As Lebanon reels from financial chaos and mass protests, the U.S. administration late Monday released $100 million in military assistance to Lebanon that had been quietly frozen for months amid complaints about the clout of the Shiite militant group Hezbollah, one of Iran’s strongest proxies in the region.
The $105 million in Foreign Military Financing funds for the Lebanese Armed Forces (LAF) was released just before the Thanksgiving holiday and lawmakers were notified of the step on Monday, according to two congressional staffers and an administration official. A State Department official and a congressional aide, both speaking on condition of anonymity, said that the assistance has been unblocked by the White House's Office of Management and Budget. "The money is good to go," the State Department official said. Concerns mounted on Capitol Hill that the delay in the congressionally mandated aid package would hurt efforts to counter militants in the Middle East and potentially be a boost to U.S. rivals, including Iran and its proxies in the region.
The U.S. is the biggest donor to the Lebanese army, providing more than $1.5 billion in support since 2006. Washington says that the support has aimed to strengthen the army as “the sole” military force defending Lebanon, where Hezbollah holds significant sway, and to counter threats from neighboring Syria. According to the Pentagon and the U.S. State Department, the LAF is the only independent Lebanese institution capable of resisting Hezbollah.
The Trump administration has been tight-lipped on the reason for the hold-up in support for Lebanon but has been pressing Prime Minister Saad Hariri’s government to distance itself from Hezbollah.

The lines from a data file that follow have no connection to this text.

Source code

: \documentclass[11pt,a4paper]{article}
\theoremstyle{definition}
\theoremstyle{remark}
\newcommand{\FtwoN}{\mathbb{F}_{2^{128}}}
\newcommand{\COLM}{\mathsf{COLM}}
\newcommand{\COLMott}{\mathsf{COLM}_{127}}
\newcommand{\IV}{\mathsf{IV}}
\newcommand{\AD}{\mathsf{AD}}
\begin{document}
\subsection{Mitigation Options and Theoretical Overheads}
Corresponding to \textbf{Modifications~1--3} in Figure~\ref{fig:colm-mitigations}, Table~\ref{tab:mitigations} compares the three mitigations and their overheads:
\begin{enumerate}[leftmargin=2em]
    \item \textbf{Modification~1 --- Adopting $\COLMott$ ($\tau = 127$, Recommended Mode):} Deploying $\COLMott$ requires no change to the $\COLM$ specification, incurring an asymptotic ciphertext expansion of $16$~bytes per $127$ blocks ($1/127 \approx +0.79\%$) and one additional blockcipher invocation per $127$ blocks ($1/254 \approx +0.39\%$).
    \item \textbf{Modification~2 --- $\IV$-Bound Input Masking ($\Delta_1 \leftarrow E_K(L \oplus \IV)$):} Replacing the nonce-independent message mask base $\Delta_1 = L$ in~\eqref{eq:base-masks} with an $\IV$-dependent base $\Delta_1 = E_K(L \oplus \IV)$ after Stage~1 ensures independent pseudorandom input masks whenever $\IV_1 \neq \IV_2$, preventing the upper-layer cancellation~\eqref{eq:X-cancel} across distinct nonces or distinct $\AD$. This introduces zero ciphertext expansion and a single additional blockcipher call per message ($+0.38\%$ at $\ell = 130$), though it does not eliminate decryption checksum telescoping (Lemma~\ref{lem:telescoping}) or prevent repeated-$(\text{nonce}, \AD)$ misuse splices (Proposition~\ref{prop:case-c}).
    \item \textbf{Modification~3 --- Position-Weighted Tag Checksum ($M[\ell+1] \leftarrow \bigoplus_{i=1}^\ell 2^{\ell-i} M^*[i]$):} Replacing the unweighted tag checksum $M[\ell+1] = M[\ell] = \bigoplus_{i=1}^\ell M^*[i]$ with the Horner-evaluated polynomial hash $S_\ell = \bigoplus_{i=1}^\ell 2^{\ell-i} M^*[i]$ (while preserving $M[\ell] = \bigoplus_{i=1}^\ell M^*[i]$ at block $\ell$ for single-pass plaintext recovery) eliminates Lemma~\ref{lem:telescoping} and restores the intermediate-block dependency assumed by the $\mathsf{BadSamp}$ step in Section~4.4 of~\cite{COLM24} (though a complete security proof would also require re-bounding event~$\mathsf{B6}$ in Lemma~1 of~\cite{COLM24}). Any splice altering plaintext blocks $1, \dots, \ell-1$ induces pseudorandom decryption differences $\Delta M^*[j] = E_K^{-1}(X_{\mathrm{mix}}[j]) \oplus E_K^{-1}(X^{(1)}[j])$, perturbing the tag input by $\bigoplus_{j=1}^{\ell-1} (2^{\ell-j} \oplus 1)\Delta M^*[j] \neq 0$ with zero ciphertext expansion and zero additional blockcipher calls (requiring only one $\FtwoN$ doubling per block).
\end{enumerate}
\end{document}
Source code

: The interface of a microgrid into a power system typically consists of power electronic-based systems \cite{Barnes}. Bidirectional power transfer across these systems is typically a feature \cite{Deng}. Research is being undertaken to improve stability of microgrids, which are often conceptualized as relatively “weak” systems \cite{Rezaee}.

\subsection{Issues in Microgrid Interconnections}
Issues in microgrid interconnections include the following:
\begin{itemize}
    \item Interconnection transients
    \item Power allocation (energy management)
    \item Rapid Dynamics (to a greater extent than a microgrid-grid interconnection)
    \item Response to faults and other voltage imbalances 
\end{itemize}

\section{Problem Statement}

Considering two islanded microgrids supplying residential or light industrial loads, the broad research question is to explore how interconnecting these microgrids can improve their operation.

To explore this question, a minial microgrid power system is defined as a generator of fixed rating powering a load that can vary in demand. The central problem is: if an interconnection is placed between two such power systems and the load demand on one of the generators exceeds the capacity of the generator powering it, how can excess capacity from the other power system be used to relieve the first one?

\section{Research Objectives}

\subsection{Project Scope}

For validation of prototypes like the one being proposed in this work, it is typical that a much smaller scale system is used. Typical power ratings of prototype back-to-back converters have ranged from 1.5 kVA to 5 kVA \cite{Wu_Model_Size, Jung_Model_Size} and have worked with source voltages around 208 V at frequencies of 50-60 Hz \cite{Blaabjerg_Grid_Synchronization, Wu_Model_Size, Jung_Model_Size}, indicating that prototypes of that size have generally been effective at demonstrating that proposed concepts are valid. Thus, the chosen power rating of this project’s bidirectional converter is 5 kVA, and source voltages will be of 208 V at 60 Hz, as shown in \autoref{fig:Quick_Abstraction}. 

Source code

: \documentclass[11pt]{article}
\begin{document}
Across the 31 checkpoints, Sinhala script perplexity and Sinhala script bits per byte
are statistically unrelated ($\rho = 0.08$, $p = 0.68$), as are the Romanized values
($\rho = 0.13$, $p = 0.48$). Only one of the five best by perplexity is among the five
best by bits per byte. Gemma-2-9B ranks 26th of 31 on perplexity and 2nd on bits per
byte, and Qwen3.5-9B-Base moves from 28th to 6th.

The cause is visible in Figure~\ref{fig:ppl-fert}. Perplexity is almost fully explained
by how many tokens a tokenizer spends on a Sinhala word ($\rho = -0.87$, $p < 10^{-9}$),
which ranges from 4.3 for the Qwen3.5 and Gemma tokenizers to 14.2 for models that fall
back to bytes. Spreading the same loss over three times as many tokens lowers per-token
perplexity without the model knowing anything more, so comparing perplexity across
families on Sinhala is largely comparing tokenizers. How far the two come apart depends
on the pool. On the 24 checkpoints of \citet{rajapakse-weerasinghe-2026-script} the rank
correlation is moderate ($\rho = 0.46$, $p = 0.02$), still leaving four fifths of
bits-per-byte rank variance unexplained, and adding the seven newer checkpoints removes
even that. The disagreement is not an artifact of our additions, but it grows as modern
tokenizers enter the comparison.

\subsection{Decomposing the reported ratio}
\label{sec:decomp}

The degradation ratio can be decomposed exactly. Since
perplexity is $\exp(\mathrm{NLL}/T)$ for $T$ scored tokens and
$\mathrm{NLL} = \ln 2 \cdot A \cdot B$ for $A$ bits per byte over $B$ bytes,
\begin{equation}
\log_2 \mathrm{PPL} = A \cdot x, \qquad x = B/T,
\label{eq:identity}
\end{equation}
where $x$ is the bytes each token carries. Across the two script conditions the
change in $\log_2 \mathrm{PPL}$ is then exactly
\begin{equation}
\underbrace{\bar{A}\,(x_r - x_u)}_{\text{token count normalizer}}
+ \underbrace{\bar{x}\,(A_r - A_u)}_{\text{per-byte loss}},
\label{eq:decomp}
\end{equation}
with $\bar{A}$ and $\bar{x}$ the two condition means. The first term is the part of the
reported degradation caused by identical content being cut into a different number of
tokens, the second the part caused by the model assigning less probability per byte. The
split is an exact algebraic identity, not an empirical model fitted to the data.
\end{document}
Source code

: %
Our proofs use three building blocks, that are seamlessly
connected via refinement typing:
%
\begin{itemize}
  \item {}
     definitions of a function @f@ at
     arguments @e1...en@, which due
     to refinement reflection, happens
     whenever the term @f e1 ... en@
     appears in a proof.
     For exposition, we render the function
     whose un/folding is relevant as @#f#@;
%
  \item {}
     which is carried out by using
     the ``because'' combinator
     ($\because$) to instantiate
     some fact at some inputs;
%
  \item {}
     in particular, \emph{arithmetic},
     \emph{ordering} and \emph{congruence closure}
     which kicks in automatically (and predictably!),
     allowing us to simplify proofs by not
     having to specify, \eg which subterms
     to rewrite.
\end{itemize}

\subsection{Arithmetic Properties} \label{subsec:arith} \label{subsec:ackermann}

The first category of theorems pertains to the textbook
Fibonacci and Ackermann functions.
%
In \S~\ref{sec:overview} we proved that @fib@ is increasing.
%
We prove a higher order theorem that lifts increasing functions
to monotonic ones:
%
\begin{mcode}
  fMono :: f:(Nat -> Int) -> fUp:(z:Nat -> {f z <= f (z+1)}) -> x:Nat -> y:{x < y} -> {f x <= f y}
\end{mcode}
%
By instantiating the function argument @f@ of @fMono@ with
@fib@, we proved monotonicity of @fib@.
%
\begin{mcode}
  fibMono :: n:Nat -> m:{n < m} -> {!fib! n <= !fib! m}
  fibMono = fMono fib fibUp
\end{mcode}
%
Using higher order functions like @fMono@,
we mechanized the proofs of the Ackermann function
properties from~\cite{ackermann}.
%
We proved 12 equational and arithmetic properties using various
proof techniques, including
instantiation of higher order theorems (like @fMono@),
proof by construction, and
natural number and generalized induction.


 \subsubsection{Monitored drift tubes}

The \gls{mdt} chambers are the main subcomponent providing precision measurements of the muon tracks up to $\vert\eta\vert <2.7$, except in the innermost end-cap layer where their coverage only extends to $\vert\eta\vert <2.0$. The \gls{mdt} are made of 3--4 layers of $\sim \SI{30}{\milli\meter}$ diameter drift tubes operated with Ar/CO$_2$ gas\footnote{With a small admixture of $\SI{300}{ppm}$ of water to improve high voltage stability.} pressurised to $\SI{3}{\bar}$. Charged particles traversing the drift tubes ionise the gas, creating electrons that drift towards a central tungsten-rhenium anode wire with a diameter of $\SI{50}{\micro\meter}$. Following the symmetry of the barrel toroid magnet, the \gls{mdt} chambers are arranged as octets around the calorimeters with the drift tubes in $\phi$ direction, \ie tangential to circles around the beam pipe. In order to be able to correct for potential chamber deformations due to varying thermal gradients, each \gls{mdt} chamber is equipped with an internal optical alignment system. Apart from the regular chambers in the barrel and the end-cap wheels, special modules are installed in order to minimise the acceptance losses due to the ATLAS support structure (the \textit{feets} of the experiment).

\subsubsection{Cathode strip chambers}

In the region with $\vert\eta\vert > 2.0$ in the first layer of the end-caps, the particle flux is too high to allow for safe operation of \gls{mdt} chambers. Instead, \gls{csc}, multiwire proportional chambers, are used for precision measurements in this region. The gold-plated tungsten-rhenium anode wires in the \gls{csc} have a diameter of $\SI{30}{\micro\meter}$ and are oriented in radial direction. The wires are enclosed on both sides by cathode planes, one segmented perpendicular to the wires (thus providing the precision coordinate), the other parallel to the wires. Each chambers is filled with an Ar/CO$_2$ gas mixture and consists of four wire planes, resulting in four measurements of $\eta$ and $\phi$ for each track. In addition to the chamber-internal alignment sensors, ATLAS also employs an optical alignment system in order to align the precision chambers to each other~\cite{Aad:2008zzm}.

Across Lebanon, protesters have been holding demonstrations since Oct. 17, demanding an end to widespread corruption and mismanagement by the political class that has ruled the country for three decades. Hariri, who included Hezbollah members in his cabinet, resigned a month ago in the face of major street protests. But his resignation led to another crisis as parties failed to reach a compromise for a new government. Supporters of Amal and the heavily armed Hezbollah were influential in the coalition government led by Hariri. They had opposed Hariri’s resignation.
The protests in Lebanon, which started last month as a reaction to a draft bill imposing new taxes on communication apps like WhatsApp, seem to be taking on a new dimension. The protests had adopted an anti-Iranian tone, accusing Tehran of intervening in the domestic issues of the country. Hezbollah has now joined the scene as well. Since the beginning of last week, Hezbollah supporters have also taken to the streets, clashing with other protesters. The scenes resemble those of the Lebanese Civil War, which lasted from 1975 to 1990.